My birthplace. The islands give me a sense of tranquility. The hours of strolling on the seashore – worshipping the sun, sensing my steps on the sand and feeling the sea water smacking my feet, swimming, snorkeling, or just simply lazing by the beach, feeling the sea wind breeze stroking my skin, listening to the slapping of the waves, watching the sunset, and embracing the sunrise never tire me. The endless activities of hopping from one island to another, crossing the sea and gazing at the crystal sea water, watching the horizon, or snorkeling to explore life under the sea never weaken me.

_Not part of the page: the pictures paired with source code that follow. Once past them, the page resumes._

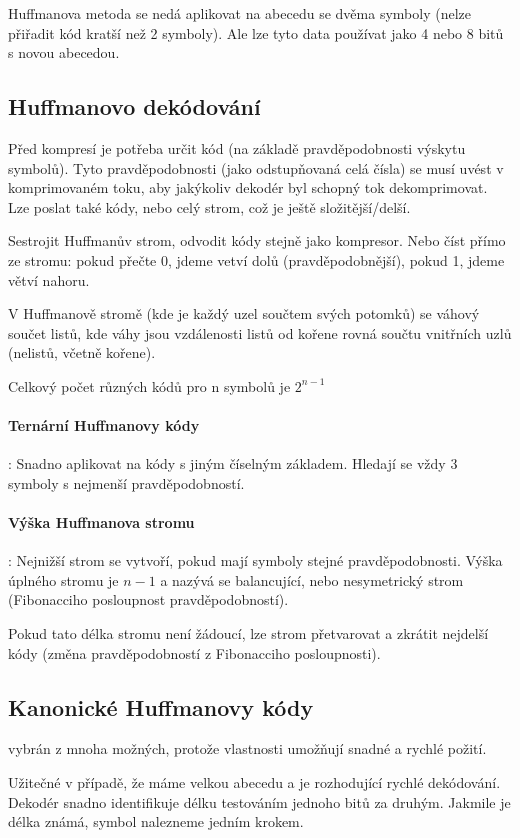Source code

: \documentclass[a4paper, 11pt]{report}
\begin{document}
Huffmanova metoda se nedá aplikovat na abecedu se dvěma symboly (nelze přiřadit kód kratší než 2 symboly). Ale lze tyto data používat jako 4 nebo 8 bitů s novou abecedou.

\subsection{Huffmanovo dekódování}
Před kompresí je potřeba určit kód (na základě pravděpodobnosti výskytu symbolů). Tyto pravděpodobnosti (jako odstupňovaná celá čísla) se musí uvést v komprimovaném toku, aby jakýkoliv dekodér byl schopný tok dekomprimovat. Lze poslat také kódy, nebo celý strom, což je ještě složitější/delší.

Sestrojit Huffmanův strom, odvodit kódy stejně jako kompresor. Nebo číst přímo ze stromu: pokud přečte 0, jdeme vetví dolů (pravděpodobnější), pokud 1, jdeme větví nahoru.

V Huffmanově stromě (kde je každý uzel součtem svých potomků) se váhový součet listů, kde váhy jsou vzdálenosti listů od kořene rovná součtu vnitřních uzlů (nelistů, včetně kořene).

Celkový počet různých kódů pro n symbolů je $2^{n-1}$

\paragraph{Ternární Huffmanovy kódy}: Snadno aplikovat na kódy s jiným číselným základem. Hledají se vždy 3 symboly s nejmenší pravděpodobností.

\paragraph{Výška Huffmanova stromu}: Nejnižší strom se vytvoří, pokud mají symboly stejné pravděpodobnosti. Výška úplného stromu je $n-1$ a nazývá se balancující, nebo nesymetrický strom (Fibonacciho posloupnost pravděpodobností).

Pokud tato délka stromu není žádoucí, lze strom přetvarovat a zkrátit nejdelší kódy (změna pravděpodobností z Fibonacciho posloupnosti).

\subsection{Kanonické Huffmanovy kódy}
vybrán z mnoha možných, protože vlastnosti umožňují snadné a rychlé požití.

Užitečné v případě, že máme velkou abecedu a je rozhodující rychlé dekódování. Dekodér snadno identifikuje délku testováním jednoho bitů za druhým. Jakmile je délka známá, symbol nalezneme jedním krokem.
\end{document}
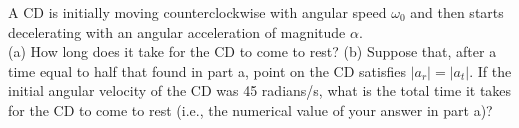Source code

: A CD is initially moving counterclockwise with angular speed $\omega_0$ and then starts
decelerating with an angular acceleration of magnitude $\alpha$.\\
%
(a) How long does it take for the CD to come to rest?\answercheck\hwendpart
%
(b) Suppose that, after a time equal to half that found in part a,
point on the CD satisfies $|a_r|=|a_t|$.
If the initial angular velocity of the CD was 45 radians/s, what is the
total time it takes for the CD to come to rest (i.e., the numerical
value of your answer in part a)?\answercheck
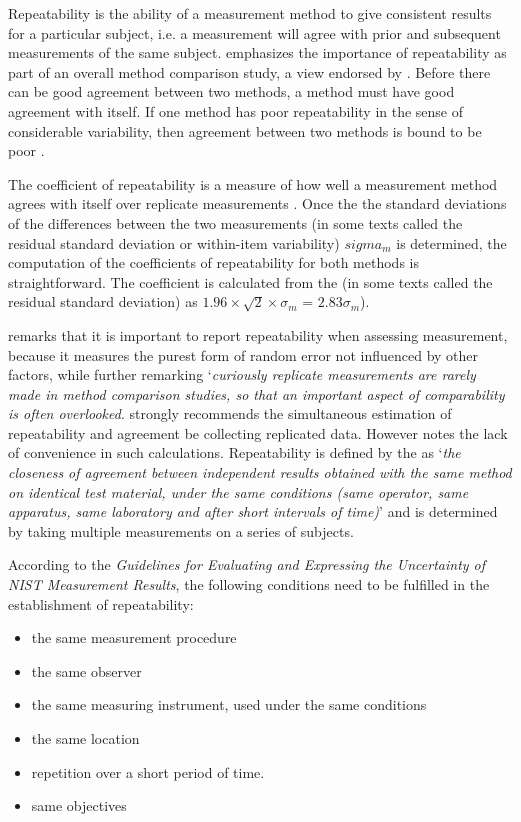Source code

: \documentclass[12pt, a4paper]{report}
\theoremstyle{plain}
\theoremstyle{definition}
\theoremstyle{remark}
\begin{document}
		Repeatability is the ability of a measurement method to give consistent results for a particular subject, i.e. a measurement will agree with prior and subsequent measurements of the same subject. \citet{Barnhart} emphasizes the importance of repeatability as part of an overall method comparison study, a view endorsed by \citet{BXC2008}. Before there can be good agreement between two methods, a method must have good agreement with itself. If one method has poor repeatability in the sense of considerable
		variability, then agreement between two methods is bound to be
		poor \citep{ARoy2009}. 
		
		The coefficient of repeatability is a measure of how well a
		measurement method agrees with itself over replicate measurements
		\citep{BA99}. Once the the standard deviations of the differences between the two measurements (in some texts called the residual standard deviation or within-item variability) $sigma_m$ is determined, the
		computation of the coefficients of repeatability for both methods
		is straightforward. The coefficient is calculated from the (in some texts called the residual standard deviation) as  $1.96 \times \sqrt{2} \times \sigma_m$ = $2.83 \sigma_m$).
		
		\citet{Barnhart} remarks that it is important to report repeatability when assessing
		measurement, because it measures the purest form of random error
		not influenced by other factors, while further remarking `\textit{curiously replicate measurements are rarely made in method comparison studies, so that an important aspect of comparability is often overlooked}. \citet{BA99} strongly recommends the simultaneous estimation of repeatability and agreement be collecting replicated data.
		However \citet{ARoy2009} notes the lack of convenience in such calculations. 	Repeatability is defined by the \citet{IUPAC} as `\textit{the closeness of agreement between independent results obtained with the same method on identical test material, under the same conditions (same
			operator, same apparatus, same laboratory and after short intervals of time)}'  and is determined by taking multiple measurements on a series of subjects.
		
			According to the \textit{Guidelines for Evaluating and Expressing the Uncertainty of NIST Measurement Results}, the following conditions need to be fulfilled in the establishment of repeatability:
			\begin{itemize}
				\item	the same measurement procedure
				\item	the same observer
				\item	the same measuring instrument, used under the same conditions
				\item	the same location
				\item	repetition over a short period of time.
				\item  same objectives
			\end{itemize}
		
\end{document}
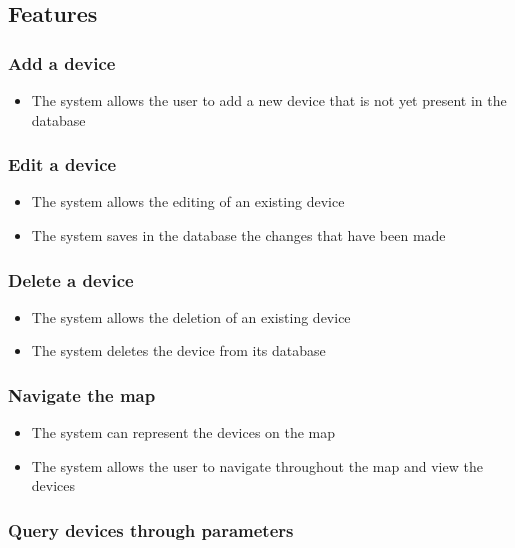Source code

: \documentclass{scrreprt}
\begin{document}
\subsection{Features}

\subsubsection{Add a device}

\begin{itemize}
    \item The system allows the user to add a new device that is not yet present in the database
\end{itemize}

\subsubsection{Edit a device}

\begin{itemize}
    \item The system allows the editing of an existing device
    \item The system saves in the database the changes that have been made
\end{itemize}

\subsubsection{Delete a device}

\begin{itemize}
    \item The system allows the deletion of an existing device
    \item The system deletes the device from its database
\end{itemize}

\subsubsection{Navigate the map}

\begin{itemize}
    \item The system can represent the devices on the map
    \item The system allows the user to navigate throughout the map and view the devices
\end{itemize}

\subsubsection{Query devices through parameters}
\end{document}

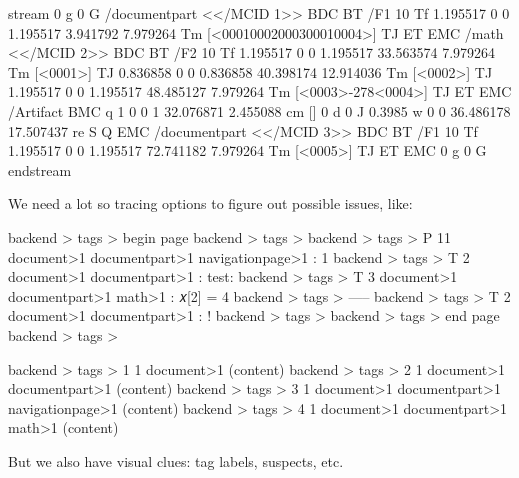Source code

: 
\starttyping[style=\ttxx\setupinterlinespace]
stream
0 g 0 G
/documentpart <</MCID 1>> BDC
BT
/F1 10 Tf
1.195517 0 0 1.195517 3.941792 7.979264 Tm [<00010002000300010004>] TJ
ET
EMC
/math <</MCID 2>> BDC
BT
/F2 10 Tf
1.195517 0 0 1.195517 33.563574 7.979264 Tm [<0001>] TJ
0.836858 0 0 0.836858 40.398174 12.914036 Tm [<0002>] TJ
1.195517 0 0 1.195517 48.485127 7.979264 Tm [<0003>-278<0004>] TJ
ET
EMC
/Artifact BMC
q
1 0 0 1 32.076871 2.455088 cm
[] 0 d 0 J 0.3985 w 0 0 36.486178 17.507437 re S
Q
EMC
/documentpart <</MCID 3>> BDC
BT
/F1 10 Tf
1.195517 0 0 1.195517 72.741182 7.979264 Tm [<0005>] TJ
ET
EMC
0 g 0 G
endstream
\stoptyping


\page

We need a lot so tracing options to figure out possible issues, like:

\starttyping[style=\ttxx\setupinterlinespace]
backend         > tags > begin page
backend         > tags >
backend         > tags > P    11 document>1 documentpart>1 navigationpage>1 : 1
backend         > tags > T     2 document>1 documentpart>1 : test:
backend         > tags > T     3 document>1 documentpart>1 math>1 : 𝑥[2] = 4
backend         > tags >   -----
backend         > tags > T     2 document>1 documentpart>1 : !
backend         > tags >
backend         > tags > end page
backend         > tags >

backend         > tags >     1    1  document>1 (content)
backend         > tags >     2    1  document>1 documentpart>1 (content)
backend         > tags >     3    1  document>1 documentpart>1 navigationpage>1 (content)
backend         > tags >     4    1  document>1 documentpart>1 math>1 (content)
\stoptyping

But we also have visual clues: tag labels, suspects, etc.

\stoptitle

\starttitle[title={Checking if we're okay}]

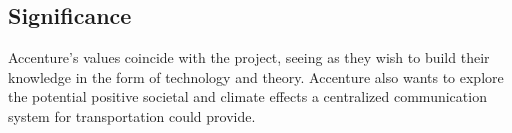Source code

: \subsection{Significance}
Accenture's values coincide with the project, seeing as they wish to build their knowledge in the form of technology and theory. Accenture also wants to explore the potential positive societal and climate effects a centralized communication system for transportation could provide.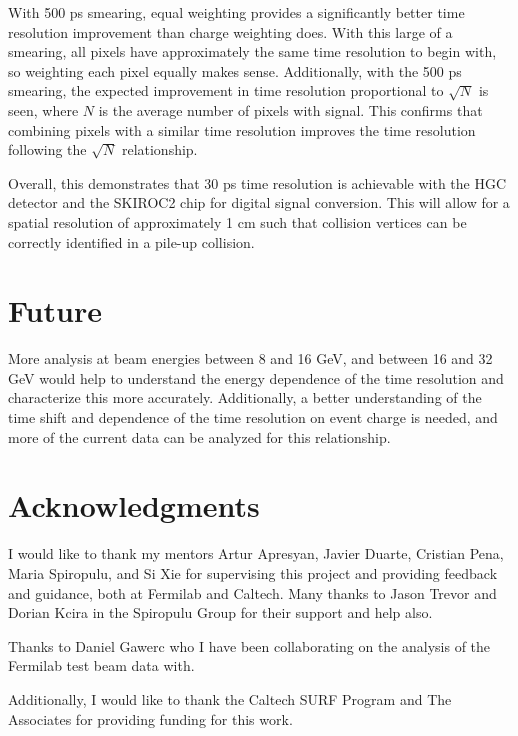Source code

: \documentclass[twocolumn,aps,prd,reprint]{revtex4-1}
\begin{document}
With 500 ps smearing, equal weighting provides a significantly better time resolution improvement than charge weighting does. With this large of a smearing, all pixels have approximately the same time resolution to begin with, so weighting each pixel equally makes sense. Additionally, with the 500 ps smearing, the expected improvement in time resolution proportional to $\sqrt{N}$ is seen, where $N$ is the average number of pixels with signal. This confirms that combining pixels with a similar time resolution improves the time resolution following the $\sqrt{N}$ relationship.

Overall, this demonstrates that 30 ps time resolution is achievable with the HGC detector and the SKIROC2 chip for digital signal conversion. This will allow for a spatial resolution of approximately 1 cm such that collision vertices can be correctly identified in a pile-up collision.

\section{Future}

More analysis at beam energies between 8 and 16 GeV, and between 16 and 32 GeV would help to understand the energy dependence of the time resolution and characterize this more accurately. Additionally, a better understanding of the time shift and dependence of the time resolution on event charge is needed, and more of the current data can be analyzed for this relationship.

\section{Acknowledgments}

I would like to thank my mentors Artur Apresyan, Javier Duarte, Cristian Pena, Maria Spiropulu, and Si Xie for supervising this project and providing feedback and guidance, both at Fermilab and Caltech. Many thanks to Jason Trevor and Dorian Kcira in the Spiropulu Group for their support and help also. 

Thanks to Daniel Gawerc who I have been collaborating on the analysis of the Fermilab test beam data with.

Additionally, I would like to thank the Caltech SURF Program and The Associates for providing funding for this work.

\newpage

\nocite{*}

 
\end{document}
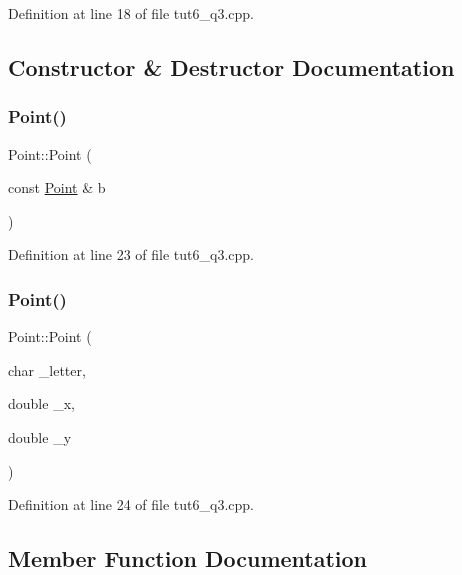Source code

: Definition at line 18 of file tut6\+\_\+q3.\+cpp.



\subsection{Constructor \& Destructor Documentation}
\mbox{\label{struct_point_a6e3c30c51464aef7ffc341246fd5f350}} 
\subsubsection{\texorpdfstring{Point()}{Point()}\hspace{0.1cm}{\footnotesize\ttfamily [1/2]}}
{\footnotesize\ttfamily Point\+::\+Point (\begin{DoxyParamCaption}\item[{const \hyperlink{struct_point}{Point} \&}]{b }\end{DoxyParamCaption})\hspace{0.3cm}{\ttfamily [inline]}}



Definition at line 23 of file tut6\+\_\+q3.\+cpp.

\mbox{\label{struct_point_ab42957117da0adbb5d5838106e3c7a0c}} 
\subsubsection{\texorpdfstring{Point()}{Point()}\hspace{0.1cm}{\footnotesize\ttfamily [2/2]}}
{\footnotesize\ttfamily Point\+::\+Point (\begin{DoxyParamCaption}\item[{char}]{\+\_\+letter,  }\item[{double}]{\+\_\+x,  }\item[{double}]{\+\_\+y }\end{DoxyParamCaption})\hspace{0.3cm}{\ttfamily [inline]}}



Definition at line 24 of file tut6\+\_\+q3.\+cpp.



\subsection{Member Function Documentation}
\mbox{\label{struct_point_a1b3079414ffe1de3dbc74516a71a4007}}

I love the seawater. Why should I not? I was born with the water sign of Pisces. I was born in the island of Bongao, Tawi-Tawi.

Mat Weaving Learning Center, Tandubas, Tawi-Tawi (2004).

There is nothing like the breathtaking islands of Tawi-Tawi which are blessed with pristine white sand beaches, crystal clear waters, beautiful coral reefs, rich natural resources of unspoiled forests, mountains, exotic fauna (monkeys, wild hogs, birds), and the diverse cultures manifested by their work of arts and crafts (mat weaving and wood curving), and the attractiveness of the languages spoken in a different tones of Tausog (my late father’s dialect), Sama (I have learned to understand and speak), Malay, and Indo.

My family left Tawi-Tawi in the 70’s because my late father who was a Civil Engineer had a promising job waiting for him in the city. We had to say goodbye to close family and friends. I still remember the yellow dress that I worn the day we left Bongao as I boarded my first plane ride together with my mother while the rest of my family took the boat. My special privilege to board the plane was to avoid the attacks of seasickness. However, the airsickness did not escape me because the moment we deplaned at Zamboanga City airport, I threw up, staining my yellow dress with chocolate! This is my last memory of Bongao.

Bud Bongao (2004).

After 30 years, I went back to Tawi Tawi to do development work. There was so much excitement and joy in the thought that I was going back to the place that made me. I was nostalgic the moment I arrived at Bongao, Sanga Sanga airport; it brought back childhood days. While I was standing outside of the airport waiting for my ride, I noticed that the airport had improved a lot. Inside of me, there was longing! On my way to town heading to my hotel, I was staring at the sight of ‘Bud’ (means mountain) Bongao (I climbed it when I was 5 years old to do some religious ceremony) and the sight of it and the view of the surroundings made me yearned for the years that I had missed! My birthplace! My first home!

Bongao, Tawi-Tawi (Small white background on the center top is the Provincial Capitol, and on the upper right hand corner is Bud Bongao), 2005.

My place of work. Tawi Tawi is a province with 11 island municipalities and a total of 107 islands and islets. It is located in the southwestern part of Mindanao. I used to work as a Programme Coordinator/USAID contractor covering the eight provinces of western Mindanao for two years. That gave me the chance to travel Tawi-Tawi’s island municipalities except Mapun and Turtle Island and to visit outer islands and islets.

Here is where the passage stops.